BAMBANG IRAWAN 1955-1979

BAMBANG IRAWAN


 Lahir Jumat, 05 Pebruari 1932 di Kendal dan wafat Senin, 08 Oktober 1979 di Jakarta. Pendidikan: SMA dan ATNI. Bambang mulai melibatkan diri dalam dunia film pada 1955, sebagai pembantu penata suara dalam pembuatan film Manusia Sutji yang berlokasi di Bali. Tetapi karena waktu itu kekurangan pemain, maka sutradara Alam Surawidjaja sebagai sutradara tiba-tiba saja meminta Bambang untuk ikut main dalam film tersebut. Selain itu, sutradara USmar ISmail mengajak Bambang ikut membintangi film Tiga Dara (1956) bersama si 'tiga dara' Ternyata film ini termasuk salah satu film laris Indonesia pada tahun 1950-an. Dan sejak itu Bambang Irawan mulai dikenal sebagai pemain film. Tahun-tahun berikutnya ia hampir selalu membintangi film-film produksi Perfini, seperti Asrama Dara (1958), Tjambuk Api (1958) dan Pedjuang (1960). Setelah delapan tahun menekuni dunia film, pada 1963 ia (bersama Hardjo Muljo) mendirikan perusahaan film yang mereka beri nama PT Agora (Arena Gotongrojong Artis) Film. Dalam periode 1963-1975, perusahaan ini berhasil memproduksi 21 film, dimana Bambang menjadi pemeran utama, sekaligus produsernya. Bahkan 8 film di antaranya ia merangkap sebagai sutradara. Antara lain dalam film Mahkota (1967), Insan Kesepian (1971), dan Sopir Taksi (1973).

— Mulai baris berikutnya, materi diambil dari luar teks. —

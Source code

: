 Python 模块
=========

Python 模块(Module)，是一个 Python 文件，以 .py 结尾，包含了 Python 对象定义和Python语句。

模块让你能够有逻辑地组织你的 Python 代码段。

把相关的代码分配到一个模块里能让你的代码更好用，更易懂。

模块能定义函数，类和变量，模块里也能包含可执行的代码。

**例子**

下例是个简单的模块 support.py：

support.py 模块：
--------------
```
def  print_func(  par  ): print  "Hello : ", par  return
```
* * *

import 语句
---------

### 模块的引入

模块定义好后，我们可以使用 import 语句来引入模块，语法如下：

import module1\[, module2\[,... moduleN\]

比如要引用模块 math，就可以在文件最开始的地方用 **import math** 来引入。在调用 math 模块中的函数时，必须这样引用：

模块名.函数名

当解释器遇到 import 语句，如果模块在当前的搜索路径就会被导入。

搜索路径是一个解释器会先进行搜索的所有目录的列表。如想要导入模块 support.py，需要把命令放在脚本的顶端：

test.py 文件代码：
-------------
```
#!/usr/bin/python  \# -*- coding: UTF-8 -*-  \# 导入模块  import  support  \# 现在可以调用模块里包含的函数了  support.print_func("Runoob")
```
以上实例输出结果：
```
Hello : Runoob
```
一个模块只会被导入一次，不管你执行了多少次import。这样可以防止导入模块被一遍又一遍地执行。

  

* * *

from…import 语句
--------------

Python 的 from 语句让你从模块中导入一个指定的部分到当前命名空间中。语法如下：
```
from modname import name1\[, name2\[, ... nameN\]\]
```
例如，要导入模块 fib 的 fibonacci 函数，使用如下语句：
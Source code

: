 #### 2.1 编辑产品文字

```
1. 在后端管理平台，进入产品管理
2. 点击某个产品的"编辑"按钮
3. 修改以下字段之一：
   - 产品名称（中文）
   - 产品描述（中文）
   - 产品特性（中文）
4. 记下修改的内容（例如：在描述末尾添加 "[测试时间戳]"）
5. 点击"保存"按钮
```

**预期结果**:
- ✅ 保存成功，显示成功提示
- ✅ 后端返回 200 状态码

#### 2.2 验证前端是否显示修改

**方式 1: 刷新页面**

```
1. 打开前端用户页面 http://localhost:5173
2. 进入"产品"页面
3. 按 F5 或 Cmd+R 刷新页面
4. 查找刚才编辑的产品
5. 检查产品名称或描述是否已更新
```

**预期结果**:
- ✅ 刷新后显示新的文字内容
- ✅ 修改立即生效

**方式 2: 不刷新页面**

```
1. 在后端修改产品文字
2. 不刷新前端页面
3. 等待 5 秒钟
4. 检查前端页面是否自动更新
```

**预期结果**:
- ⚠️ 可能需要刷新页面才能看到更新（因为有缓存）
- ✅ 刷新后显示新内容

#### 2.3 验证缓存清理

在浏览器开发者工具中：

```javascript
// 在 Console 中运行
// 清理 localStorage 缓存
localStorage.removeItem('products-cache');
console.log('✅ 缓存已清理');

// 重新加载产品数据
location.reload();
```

Sejak 1976, Agora Film tidak lagi memproduksi film. Setelah menderita sakit yang cukup lama, Bambang Irawan wafat pada 8 Oktober 1979. Dua putrinya, Dewi Irawan (unggulan dalam film Titian Serambut Dibelah Tujuh, FFI 1983) dan Ria Irawan (Pemenang Citra, FFI 1988, sebagai aktris Pembantu dalam film Selamat Tinggal Jeanette) mengikuti jejaknya. Belakangan, hanya Ria Irawan dan Ade Irawan (istri Bambang Irawan) yang masih tetap menekuni dunia film dan sinetron.

Penjaga Gawang yang Bercita-cita Jadi Sutradara
Bambang Irawan lahir di Kendal, Jawa Tengah, pada 5 Februari 1932. Keluarganya tidak berlatarbelakang seni, sehingga Bambang sangat jauh dari perfilman yang kemudian justru membesarkan namanya.

Saat masih tinggal di Semarang, ia sangat suka bermain bola. Bambang dikenal sebagai penjaga gawang paling andal di daerahnya. Namanya sebagai kiper terkenal di seantero kota, hingga ia sering dipanggil ke mana-mana untuk turut dalam perbagai pertandingan dengan sejumlah upah.

Meski demikian, ia tidak melanjutkan kariernya sebagai kiper. Menurut Bambang dalam sebuah wawancara dengan Sinar Harapan (15/7/1972), penghasilan pemain sepak bola di zaman itu tidak bisa memenuhi kebutuhan keluarga.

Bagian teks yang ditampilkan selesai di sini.